─── Source material ───

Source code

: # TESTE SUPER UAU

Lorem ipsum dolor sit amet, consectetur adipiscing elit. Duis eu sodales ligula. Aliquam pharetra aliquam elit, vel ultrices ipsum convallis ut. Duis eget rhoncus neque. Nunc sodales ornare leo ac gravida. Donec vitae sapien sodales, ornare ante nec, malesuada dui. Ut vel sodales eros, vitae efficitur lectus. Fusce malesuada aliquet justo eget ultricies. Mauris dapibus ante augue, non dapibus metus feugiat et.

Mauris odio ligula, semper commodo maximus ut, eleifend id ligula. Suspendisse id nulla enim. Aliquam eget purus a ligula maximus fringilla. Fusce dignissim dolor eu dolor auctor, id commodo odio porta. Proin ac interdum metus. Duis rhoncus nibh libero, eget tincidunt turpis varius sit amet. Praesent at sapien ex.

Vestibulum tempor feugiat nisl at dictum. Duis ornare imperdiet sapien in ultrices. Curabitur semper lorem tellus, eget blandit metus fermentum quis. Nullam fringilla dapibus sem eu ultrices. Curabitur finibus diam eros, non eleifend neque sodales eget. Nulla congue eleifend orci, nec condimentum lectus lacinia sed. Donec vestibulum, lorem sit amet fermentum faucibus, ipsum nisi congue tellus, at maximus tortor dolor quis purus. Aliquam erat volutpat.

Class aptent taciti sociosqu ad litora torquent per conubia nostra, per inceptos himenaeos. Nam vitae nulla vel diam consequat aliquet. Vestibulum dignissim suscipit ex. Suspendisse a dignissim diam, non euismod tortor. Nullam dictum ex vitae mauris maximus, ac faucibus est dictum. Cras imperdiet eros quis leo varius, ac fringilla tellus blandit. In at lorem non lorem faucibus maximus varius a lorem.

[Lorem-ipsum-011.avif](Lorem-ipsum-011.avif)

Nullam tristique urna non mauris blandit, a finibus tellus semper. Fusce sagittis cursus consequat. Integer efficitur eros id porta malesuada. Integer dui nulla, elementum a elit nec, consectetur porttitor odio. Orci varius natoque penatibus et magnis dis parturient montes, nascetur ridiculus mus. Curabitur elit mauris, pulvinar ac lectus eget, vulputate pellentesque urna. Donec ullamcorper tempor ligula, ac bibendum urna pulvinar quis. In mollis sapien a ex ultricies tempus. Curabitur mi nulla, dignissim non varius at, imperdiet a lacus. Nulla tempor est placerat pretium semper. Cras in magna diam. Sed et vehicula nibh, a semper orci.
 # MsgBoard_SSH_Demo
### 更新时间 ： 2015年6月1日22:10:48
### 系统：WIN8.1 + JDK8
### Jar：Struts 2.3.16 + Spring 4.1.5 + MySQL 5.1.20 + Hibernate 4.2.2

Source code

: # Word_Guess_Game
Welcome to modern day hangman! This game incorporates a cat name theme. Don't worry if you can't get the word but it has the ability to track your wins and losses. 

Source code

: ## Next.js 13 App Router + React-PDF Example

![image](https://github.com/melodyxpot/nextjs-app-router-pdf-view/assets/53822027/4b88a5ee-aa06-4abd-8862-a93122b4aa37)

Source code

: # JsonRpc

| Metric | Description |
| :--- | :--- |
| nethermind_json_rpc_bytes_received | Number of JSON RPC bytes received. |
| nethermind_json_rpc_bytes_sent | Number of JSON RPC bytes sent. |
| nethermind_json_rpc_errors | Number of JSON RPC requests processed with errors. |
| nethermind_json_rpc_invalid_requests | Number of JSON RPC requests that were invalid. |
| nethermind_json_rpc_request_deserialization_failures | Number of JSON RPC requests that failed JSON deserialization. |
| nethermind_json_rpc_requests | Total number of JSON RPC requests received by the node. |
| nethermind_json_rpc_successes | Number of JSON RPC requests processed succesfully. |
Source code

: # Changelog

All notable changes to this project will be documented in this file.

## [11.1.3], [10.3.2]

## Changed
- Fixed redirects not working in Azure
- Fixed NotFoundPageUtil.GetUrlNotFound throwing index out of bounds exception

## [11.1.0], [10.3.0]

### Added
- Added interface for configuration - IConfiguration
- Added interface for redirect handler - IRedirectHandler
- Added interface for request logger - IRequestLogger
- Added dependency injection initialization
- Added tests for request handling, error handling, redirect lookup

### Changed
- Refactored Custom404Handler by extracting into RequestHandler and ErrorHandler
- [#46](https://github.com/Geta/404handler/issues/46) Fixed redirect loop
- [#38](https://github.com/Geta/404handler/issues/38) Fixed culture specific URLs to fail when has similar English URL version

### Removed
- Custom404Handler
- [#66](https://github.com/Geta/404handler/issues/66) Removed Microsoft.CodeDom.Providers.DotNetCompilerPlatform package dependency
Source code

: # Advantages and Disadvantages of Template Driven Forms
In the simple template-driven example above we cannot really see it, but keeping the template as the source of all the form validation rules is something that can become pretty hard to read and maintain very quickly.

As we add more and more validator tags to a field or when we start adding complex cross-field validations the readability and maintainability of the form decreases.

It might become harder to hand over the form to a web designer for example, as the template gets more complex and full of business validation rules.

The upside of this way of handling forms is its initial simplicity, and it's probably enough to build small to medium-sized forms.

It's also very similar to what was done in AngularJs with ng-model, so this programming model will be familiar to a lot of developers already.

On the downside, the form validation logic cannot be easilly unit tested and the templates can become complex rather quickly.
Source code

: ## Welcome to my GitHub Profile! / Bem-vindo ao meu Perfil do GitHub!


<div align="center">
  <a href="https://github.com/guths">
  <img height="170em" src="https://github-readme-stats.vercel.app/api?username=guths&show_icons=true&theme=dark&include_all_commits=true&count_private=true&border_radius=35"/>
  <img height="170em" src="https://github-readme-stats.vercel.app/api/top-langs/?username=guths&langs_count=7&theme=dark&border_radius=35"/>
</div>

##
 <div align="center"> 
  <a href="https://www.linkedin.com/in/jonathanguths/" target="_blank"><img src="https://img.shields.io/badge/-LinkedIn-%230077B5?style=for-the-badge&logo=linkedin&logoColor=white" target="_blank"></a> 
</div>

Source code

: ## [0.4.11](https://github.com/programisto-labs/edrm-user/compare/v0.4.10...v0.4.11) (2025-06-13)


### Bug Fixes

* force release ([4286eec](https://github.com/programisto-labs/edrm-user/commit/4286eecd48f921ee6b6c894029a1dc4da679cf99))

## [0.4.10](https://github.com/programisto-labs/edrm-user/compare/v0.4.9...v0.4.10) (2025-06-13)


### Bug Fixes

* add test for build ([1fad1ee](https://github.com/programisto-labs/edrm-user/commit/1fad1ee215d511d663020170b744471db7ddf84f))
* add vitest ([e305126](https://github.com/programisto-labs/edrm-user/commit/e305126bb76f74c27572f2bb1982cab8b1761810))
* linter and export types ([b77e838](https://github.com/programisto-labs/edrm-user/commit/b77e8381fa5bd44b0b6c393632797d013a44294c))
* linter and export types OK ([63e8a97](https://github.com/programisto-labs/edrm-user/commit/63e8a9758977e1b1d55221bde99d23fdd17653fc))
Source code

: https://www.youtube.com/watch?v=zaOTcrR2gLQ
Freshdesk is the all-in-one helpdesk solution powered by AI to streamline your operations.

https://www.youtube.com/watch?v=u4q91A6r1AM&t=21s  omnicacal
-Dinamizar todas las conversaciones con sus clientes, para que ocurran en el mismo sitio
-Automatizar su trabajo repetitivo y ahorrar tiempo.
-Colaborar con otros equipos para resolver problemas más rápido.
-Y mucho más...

───

### [Exercise]
Which lines above run from the one containing "with errors. |" down to the one containing "- Refactored Custom404Handler"? Repeat exactly those, both ends included, and nothing else.

### [Answer space]
| nethermind_json_rpc_errors | Number of JSON RPC requests processed with errors. |
| nethermind_json_rpc_invalid_requests | Number of JSON RPC requests that were invalid. |
| nethermind_json_rpc_request_deserialization_failures | Number of JSON RPC requests that failed JSON deserialization. |
| nethermind_json_rpc_requests | Total number of JSON RPC requests received by the node. |
| nethermind_json_rpc_successes | Number of JSON RPC requests processed succesfully. |
Source code

: # Changelog

All notable changes to this project will be documented in this file.

## [11.1.3], [10.3.2]

## Changed
- Fixed redirects not working in Azure
- Fixed NotFoundPageUtil.GetUrlNotFound throwing index out of bounds exception

## [11.1.0], [10.3.0]

### Added
- Added interface for configuration - IConfiguration
- Added interface for redirect handler - IRedirectHandler
- Added interface for request logger - IRequestLogger
- Added dependency injection initialization
- Added tests for request handling, error handling, redirect lookup

### Changed
- Refactored Custom404Handler by extracting into RequestHandler and ErrorHandler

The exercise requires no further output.